Published on 26 July 2017 by

Whether you’re new to containers or a seasoned veteran, you’ve probably come to realize that actually operating container-based infrastructure can quickly become unwieldy, particularly at scale. At scale, and over time, some of the subtleties around containers can trip you up and make operations harder than they need to be.

In this blog post, I highlight some of the common challenges with container configuration, and ways you can use Puppet to overcome them. We have come to think of configuration management as being concerned with low-level tasks like installing packages, maintaining configuration files, and ensuring services are running — all things that do not seem to be terribly useful for containers.

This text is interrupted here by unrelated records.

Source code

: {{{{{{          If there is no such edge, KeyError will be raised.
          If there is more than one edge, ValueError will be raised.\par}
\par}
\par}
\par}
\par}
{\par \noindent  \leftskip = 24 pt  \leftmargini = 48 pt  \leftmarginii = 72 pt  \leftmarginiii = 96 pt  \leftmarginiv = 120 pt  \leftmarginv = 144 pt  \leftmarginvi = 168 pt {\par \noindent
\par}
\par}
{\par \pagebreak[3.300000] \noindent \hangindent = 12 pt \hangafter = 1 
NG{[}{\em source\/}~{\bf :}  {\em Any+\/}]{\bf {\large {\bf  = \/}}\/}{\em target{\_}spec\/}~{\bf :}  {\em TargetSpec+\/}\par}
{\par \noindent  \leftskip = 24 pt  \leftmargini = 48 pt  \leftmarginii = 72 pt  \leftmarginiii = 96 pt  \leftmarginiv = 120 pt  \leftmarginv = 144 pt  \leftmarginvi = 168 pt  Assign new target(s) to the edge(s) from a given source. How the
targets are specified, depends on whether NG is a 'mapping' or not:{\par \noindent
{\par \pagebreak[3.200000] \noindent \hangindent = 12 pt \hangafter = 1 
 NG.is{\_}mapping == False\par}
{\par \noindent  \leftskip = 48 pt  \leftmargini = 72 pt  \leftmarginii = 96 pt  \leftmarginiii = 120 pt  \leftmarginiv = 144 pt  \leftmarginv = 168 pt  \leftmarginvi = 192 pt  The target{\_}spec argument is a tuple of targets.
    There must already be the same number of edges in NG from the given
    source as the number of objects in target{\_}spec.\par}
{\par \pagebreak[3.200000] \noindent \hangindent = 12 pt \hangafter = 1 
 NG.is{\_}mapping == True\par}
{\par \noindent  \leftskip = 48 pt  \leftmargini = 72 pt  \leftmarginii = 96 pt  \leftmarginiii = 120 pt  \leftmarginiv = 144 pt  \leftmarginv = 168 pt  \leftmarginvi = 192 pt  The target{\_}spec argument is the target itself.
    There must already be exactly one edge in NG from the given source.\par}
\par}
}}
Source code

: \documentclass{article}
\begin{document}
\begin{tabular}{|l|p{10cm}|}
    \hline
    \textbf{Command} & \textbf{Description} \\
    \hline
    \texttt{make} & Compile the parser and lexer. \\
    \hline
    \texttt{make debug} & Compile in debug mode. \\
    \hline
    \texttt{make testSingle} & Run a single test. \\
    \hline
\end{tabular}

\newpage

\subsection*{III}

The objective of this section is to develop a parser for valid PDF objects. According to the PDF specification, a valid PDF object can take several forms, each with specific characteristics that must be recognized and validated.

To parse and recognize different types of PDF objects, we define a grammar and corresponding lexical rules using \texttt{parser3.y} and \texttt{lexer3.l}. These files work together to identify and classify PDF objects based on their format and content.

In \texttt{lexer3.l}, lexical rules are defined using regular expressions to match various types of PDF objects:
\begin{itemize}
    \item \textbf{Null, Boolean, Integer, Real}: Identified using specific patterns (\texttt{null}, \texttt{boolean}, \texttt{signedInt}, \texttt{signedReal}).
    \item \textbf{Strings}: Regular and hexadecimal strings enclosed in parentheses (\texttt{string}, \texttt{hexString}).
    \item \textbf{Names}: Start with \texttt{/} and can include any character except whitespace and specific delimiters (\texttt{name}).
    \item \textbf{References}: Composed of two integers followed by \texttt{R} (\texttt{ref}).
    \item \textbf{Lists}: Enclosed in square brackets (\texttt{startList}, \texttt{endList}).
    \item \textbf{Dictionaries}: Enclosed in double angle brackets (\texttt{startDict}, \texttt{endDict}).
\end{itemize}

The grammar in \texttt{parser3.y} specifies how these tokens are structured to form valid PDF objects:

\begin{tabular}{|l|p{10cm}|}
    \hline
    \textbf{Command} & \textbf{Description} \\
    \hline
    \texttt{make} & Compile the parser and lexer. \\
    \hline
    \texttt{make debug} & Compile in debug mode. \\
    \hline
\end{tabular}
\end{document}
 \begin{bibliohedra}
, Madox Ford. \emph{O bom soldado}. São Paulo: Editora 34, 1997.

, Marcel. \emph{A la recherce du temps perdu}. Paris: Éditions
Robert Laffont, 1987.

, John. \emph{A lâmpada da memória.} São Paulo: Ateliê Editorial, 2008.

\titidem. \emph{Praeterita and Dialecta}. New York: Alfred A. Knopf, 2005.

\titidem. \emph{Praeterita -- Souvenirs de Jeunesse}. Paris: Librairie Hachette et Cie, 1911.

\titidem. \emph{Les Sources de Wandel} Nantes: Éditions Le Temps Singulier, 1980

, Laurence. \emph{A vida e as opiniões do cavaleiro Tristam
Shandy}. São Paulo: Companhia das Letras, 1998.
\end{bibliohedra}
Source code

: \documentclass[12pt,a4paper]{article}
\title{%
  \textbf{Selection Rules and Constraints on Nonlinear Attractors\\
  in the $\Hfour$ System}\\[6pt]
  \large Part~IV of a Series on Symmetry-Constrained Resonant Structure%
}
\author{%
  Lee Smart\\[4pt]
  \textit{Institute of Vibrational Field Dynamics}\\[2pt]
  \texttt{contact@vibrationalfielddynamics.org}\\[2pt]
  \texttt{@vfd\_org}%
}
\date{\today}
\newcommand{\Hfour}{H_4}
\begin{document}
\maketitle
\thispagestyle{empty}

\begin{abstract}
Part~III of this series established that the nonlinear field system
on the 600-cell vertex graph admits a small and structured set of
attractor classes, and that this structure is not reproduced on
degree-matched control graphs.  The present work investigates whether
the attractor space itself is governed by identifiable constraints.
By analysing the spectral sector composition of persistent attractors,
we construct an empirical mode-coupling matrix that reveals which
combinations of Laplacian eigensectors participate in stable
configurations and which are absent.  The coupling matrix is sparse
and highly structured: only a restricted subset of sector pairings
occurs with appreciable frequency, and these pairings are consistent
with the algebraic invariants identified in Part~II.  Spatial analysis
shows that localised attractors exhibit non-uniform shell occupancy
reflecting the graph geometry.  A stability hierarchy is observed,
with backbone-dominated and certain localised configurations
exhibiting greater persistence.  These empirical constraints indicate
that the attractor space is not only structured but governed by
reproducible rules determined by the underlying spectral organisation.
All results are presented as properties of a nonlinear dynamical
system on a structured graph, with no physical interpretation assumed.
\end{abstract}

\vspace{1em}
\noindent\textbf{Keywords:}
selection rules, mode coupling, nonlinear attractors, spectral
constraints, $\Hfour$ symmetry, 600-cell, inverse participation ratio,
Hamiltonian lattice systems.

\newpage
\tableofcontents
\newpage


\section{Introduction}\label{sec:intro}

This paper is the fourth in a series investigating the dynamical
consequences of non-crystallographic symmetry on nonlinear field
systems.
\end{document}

But these examples are really just manifestations of the larger problem that configuration management addresses: managing the changes to infrastructure over time and at scale. (You may also want to take a look at Lumogon, a new tool for inspecting, reporting on, and analyzing your containers.)

Configuration management and the myth of the immutable container

One of the attractions of containers is that they are immutable — i.e., a container image is an artifact that can be passed around freely with the knowledge that it does not depend on the environment in which it will ultimately be used.

But container images are not immutable at runtime, at least not by default. Container immutability is akin to package immutability: By convention, nobody will change the files that come with a package, but there is no technical control that inhibits that. In a similar vein, the code running inside a container is free to change its local file system, and therefore accumulate state changes over its runtime, guarded only by the social convention to not do that.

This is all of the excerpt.